YOUR OBJECTIVE:
The whole of the data is to be duplicated precisely.

DATASET Start Marker

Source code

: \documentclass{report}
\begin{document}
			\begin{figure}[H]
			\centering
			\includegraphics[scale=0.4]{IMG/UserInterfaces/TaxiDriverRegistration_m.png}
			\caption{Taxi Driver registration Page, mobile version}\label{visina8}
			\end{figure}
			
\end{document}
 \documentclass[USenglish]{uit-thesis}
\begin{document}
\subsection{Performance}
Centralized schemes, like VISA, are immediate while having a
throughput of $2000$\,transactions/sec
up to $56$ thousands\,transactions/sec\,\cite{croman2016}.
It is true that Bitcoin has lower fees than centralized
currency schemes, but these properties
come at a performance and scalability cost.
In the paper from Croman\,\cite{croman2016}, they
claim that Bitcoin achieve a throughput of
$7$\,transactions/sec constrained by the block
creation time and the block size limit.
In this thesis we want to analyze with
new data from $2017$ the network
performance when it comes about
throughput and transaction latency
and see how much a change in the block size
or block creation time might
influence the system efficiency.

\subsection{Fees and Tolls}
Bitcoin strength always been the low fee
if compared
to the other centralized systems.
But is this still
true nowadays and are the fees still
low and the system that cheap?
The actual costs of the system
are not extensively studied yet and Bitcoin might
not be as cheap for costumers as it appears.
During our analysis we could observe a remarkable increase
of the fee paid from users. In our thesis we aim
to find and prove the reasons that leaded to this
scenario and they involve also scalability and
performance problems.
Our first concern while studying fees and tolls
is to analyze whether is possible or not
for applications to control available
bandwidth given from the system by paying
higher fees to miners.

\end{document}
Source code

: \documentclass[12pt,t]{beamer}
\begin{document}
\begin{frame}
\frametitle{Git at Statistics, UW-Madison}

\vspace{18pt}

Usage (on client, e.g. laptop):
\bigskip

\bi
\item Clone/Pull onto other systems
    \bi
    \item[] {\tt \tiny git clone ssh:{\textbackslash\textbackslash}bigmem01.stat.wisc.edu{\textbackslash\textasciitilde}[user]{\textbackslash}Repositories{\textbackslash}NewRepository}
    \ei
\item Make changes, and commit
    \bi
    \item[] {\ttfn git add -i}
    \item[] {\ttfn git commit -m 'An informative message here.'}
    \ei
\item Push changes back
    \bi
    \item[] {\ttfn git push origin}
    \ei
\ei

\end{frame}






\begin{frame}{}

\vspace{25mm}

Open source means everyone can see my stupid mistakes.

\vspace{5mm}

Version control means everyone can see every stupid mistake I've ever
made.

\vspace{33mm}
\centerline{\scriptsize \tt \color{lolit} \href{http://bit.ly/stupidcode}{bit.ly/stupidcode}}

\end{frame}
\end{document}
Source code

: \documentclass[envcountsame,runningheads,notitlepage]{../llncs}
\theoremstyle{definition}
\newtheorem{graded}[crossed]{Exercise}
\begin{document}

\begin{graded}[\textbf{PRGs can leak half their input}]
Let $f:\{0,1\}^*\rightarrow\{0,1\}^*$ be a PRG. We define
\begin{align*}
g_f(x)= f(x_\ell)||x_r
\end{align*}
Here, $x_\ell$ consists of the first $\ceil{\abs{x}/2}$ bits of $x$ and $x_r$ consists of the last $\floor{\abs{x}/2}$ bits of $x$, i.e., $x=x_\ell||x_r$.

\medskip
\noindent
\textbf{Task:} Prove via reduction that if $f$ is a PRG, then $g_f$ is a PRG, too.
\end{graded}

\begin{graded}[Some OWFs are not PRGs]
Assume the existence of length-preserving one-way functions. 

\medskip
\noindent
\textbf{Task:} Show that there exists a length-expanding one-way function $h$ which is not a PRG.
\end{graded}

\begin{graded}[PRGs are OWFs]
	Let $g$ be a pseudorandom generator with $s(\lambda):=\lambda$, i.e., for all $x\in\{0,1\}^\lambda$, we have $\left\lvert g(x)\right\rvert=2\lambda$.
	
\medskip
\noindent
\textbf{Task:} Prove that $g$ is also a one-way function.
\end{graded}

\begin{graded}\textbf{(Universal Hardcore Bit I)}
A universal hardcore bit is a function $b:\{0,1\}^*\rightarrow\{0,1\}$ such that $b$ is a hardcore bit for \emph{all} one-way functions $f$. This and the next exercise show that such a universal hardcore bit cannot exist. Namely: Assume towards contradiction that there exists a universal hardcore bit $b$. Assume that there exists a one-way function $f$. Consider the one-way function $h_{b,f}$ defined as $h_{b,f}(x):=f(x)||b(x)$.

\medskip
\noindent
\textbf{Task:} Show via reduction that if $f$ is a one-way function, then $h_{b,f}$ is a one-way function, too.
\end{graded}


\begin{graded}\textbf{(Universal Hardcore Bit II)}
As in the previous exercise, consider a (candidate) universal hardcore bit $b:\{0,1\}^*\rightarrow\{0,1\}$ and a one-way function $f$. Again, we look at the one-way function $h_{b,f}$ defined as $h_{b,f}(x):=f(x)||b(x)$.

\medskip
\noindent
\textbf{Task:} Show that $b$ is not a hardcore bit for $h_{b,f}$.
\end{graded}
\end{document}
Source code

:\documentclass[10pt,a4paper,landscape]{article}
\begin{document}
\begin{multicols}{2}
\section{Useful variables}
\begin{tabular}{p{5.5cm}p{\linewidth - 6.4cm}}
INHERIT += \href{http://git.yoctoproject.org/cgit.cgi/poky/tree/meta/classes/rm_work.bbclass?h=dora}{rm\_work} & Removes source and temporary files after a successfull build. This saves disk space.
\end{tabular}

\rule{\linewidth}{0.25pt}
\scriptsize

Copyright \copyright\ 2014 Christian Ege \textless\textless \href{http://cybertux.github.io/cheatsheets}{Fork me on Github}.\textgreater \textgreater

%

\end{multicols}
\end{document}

DATASET End Marker

OUTPUT OF THE EXERCISE:
Source code

: \documentclass{report}
\begin{document}
			\begin{figure}[H]
			\centering
			\includegraphics[scale=0.4]{IMG/UserInterfaces/TaxiDriverRegistration_m.png}
			\caption{Taxi Driver registration Page, mobile version}\label{visina8}
			\end{figure}
			
\end{document}
 \documentclass[USenglish]{uit-thesis}
\begin{document}
\subsection{Performance}
Centralized schemes, like VISA, are immediate while having a
throughput of $2000$\,transactions/sec
up to $56$ thousands\,transactions/sec\,\cite{croman2016}.
It is true that Bitcoin has lower fees than centralized
currency schemes, but these properties
come at a performance and scalability cost.
In the paper from Croman\,\cite{croman2016}, they
claim that Bitcoin achieve a throughput of
$7$\,transactions/sec constrained by the block
creation time and the block size limit.
In this thesis we want to analyze with
new data from $2017$ the network
performance when it comes about
throughput and transaction latency
and see how much a change in the block size
or block creation time might
influence the system efficiency.

\subsection{Fees and Tolls}
Bitcoin strength always been the low fee
if compared
to the other centralized systems.
But is this still
true nowadays and are the fees still
low and the system that cheap?
The actual costs of the system
are not extensively studied yet and Bitcoin might
not be as cheap for costumers as it appears.
During our analysis we could observe a remarkable increase
of the fee paid from users. In our thesis we aim
to find and prove the reasons that leaded to this
scenario and they involve also scalability and
performance problems.
Our first concern while studying fees and tolls
is to analyze whether is possible or not
for applications to control available
bandwidth given from the system by paying
higher fees to miners.

\end{document}
Source code

: \documentclass[12pt,t]{beamer}
\begin{document}
\begin{frame}
\frametitle{Git at Statistics, UW-Madison}

\vspace{18pt}

Usage (on client, e.g. laptop):
\bigskip

\bi
\item Clone/Pull onto other systems
    \bi
    \item[] {\tt \tiny git clone ssh:{\textbackslash\textbackslash}bigmem01.stat.wisc.edu{\textbackslash\textasciitilde}[user]{\textbackslash}Repositories{\textbackslash}NewRepository}
    \ei
\item Make changes, and commit
    \bi
    \item[] {\ttfn git add -i}
    \item[] {\ttfn git commit -m 'An informative message here.'}
    \ei
\item Push changes back
    \bi
    \item[] {\ttfn git push origin}
    \ei
\ei

\end{frame}






\begin{frame}{}

\vspace{25mm}

Open source means everyone can see my stupid mistakes.

\vspace{5mm}

Version control means everyone can see every stupid mistake I've ever
made.

\vspace{33mm}
\centerline{\scriptsize \tt \color{lolit} \href{http://bit.ly/stupidcode}{bit.ly/stupidcode}}

\end{frame}
\end{document}
Source code

: \documentclass[envcountsame,runningheads,notitlepage]{../llncs}
\theoremstyle{definition}
\newtheorem{graded}[crossed]{Exercise}
\begin{document}

\begin{graded}[\textbf{PRGs can leak half their input}]
Let $f:\{0,1\}^*\rightarrow\{0,1\}^*$ be a PRG. We define
\begin{align*}
g_f(x)= f(x_\ell)||x_r
\end{align*}
Here, $x_\ell$ consists of the first $\ceil{\abs{x}/2}$ bits of $x$ and $x_r$ consists of the last $\floor{\abs{x}/2}$ bits of $x$, i.e., $x=x_\ell||x_r$.

\medskip
\noindent
\textbf{Task:} Prove via reduction that if $f$ is a PRG, then $g_f$ is a PRG, too.
\end{graded}

\begin{graded}[Some OWFs are not PRGs]
Assume the existence of length-preserving one-way functions. 

\medskip
\noindent
\textbf{Task:} Show that there exists a length-expanding one-way function $h$ which is not a PRG.
\end{graded}

\begin{graded}[PRGs are OWFs]
	Let $g$ be a pseudorandom generator with $s(\lambda):=\lambda$, i.e., for all $x\in\{0,1\}^\lambda$, we have $\left\lvert g(x)\right\rvert=2\lambda$.
	
\medskip
\noindent
\textbf{Task:} Prove that $g$ is also a one-way function.
\end{graded}

\begin{graded}\textbf{(Universal Hardcore Bit I)}
A universal hardcore bit is a function $b:\{0,1\}^*\rightarrow\{0,1\}$ such that $b$ is a hardcore bit for \emph{all} one-way functions $f$. This and the next exercise show that such a universal hardcore bit cannot exist. Namely: Assume towards contradiction that there exists a universal hardcore bit $b$. Assume that there exists a one-way function $f$. Consider the one-way function $h_{b,f}$ defined as $h_{b,f}(x):=f(x)||b(x)$.

\medskip
\noindent
\textbf{Task:} Show via reduction that if $f$ is a one-way function, then $h_{b,f}$ is a one-way function, too.
\end{graded}


\begin{graded}\textbf{(Universal Hardcore Bit II)}
As in the previous exercise, consider a (candidate) universal hardcore bit $b:\{0,1\}^*\rightarrow\{0,1\}$ and a one-way function $f$. Again, we look at the one-way function $h_{b,f}$ defined as $h_{b,f}(x):=f(x)||b(x)$.

\medskip
\noindent
\textbf{Task:} Show that $b$ is not a hardcore bit for $h_{b,f}$.
\end{graded}
\end{document}
Source code

:\documentclass[10pt,a4paper,landscape]{article}
\begin{document}
\begin{multicols}{2}
\section{Useful variables}
\begin{tabular}{p{5.5cm}p{\linewidth - 6.4cm}}
INHERIT += \href{http://git.yoctoproject.org/cgit.cgi/poky/tree/meta/classes/rm_work.bbclass?h=dora}{rm\_work} & Removes source and temporary files after a successfull build. This saves disk space.
\end{tabular}

\rule{\linewidth}{0.25pt}
\scriptsize

Copyright \copyright\ 2014 Christian Ege \textless\textless \href{http://cybertux.github.io/cheatsheets}{Fork me on Github}.\textgreater \textgreater

%

\end{multicols}
\end{document}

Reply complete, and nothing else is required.